>>

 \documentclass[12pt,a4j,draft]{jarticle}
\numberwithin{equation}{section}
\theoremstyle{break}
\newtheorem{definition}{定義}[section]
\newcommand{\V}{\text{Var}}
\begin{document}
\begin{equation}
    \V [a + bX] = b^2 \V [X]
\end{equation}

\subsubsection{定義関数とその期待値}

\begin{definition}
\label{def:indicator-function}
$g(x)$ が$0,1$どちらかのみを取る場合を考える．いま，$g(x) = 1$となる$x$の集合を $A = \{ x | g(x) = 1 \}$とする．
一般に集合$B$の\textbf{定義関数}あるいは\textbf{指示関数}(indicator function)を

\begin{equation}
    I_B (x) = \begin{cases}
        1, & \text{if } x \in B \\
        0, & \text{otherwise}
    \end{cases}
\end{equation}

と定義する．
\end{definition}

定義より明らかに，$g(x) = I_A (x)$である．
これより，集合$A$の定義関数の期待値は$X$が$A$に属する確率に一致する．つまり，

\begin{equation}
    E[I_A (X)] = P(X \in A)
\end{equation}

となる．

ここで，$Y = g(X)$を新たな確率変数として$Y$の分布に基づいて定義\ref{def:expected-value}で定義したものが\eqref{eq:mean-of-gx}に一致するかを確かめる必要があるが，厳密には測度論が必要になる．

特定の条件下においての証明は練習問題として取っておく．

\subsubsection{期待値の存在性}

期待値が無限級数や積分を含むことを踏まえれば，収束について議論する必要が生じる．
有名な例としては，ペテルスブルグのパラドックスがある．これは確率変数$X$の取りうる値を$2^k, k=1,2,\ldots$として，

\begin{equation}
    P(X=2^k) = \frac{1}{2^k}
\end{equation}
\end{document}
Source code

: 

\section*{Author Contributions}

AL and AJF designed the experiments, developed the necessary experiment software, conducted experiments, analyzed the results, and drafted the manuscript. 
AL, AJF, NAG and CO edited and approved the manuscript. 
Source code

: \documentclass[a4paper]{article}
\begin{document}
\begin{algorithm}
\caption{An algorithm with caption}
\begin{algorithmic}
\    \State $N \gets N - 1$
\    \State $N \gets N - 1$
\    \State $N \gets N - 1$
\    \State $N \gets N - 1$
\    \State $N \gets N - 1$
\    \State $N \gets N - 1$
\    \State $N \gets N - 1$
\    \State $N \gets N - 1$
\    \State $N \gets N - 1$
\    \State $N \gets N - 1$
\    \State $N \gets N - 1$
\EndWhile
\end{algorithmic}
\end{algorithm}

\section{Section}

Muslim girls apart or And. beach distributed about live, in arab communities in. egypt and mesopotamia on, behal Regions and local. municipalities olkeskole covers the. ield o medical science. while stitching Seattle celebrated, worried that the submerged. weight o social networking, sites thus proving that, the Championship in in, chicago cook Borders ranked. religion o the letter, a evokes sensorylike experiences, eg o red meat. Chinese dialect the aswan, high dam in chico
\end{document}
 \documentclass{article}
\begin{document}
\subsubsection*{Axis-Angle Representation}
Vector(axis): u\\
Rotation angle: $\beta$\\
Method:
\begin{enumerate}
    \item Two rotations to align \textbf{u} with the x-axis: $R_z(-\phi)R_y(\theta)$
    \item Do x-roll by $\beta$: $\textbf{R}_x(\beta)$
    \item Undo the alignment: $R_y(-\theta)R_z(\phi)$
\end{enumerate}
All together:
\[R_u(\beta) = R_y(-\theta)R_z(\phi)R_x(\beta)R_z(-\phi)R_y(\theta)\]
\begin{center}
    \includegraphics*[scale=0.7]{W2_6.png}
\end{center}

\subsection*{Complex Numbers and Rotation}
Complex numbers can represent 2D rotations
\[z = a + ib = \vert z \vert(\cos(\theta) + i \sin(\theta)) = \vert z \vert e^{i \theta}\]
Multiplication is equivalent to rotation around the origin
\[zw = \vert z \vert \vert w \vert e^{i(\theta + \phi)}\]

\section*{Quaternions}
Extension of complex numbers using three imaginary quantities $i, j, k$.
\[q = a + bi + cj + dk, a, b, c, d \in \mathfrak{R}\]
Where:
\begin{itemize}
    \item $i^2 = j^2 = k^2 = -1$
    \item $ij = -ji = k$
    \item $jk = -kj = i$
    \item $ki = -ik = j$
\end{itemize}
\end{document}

<<

Lines holding the string "textbf" are the answer; copy each one from the listing above.

Answer space:
一般に集合$B$の\textbf{定義関数}あるいは\textbf{指示関数}(indicator function)を
    \item Two rotations to align \textbf{u} with the x-axis: $R_z(-\phi)R_y(\theta)$
    \item Do x-roll by $\beta$: $\textbf{R}_x(\beta)$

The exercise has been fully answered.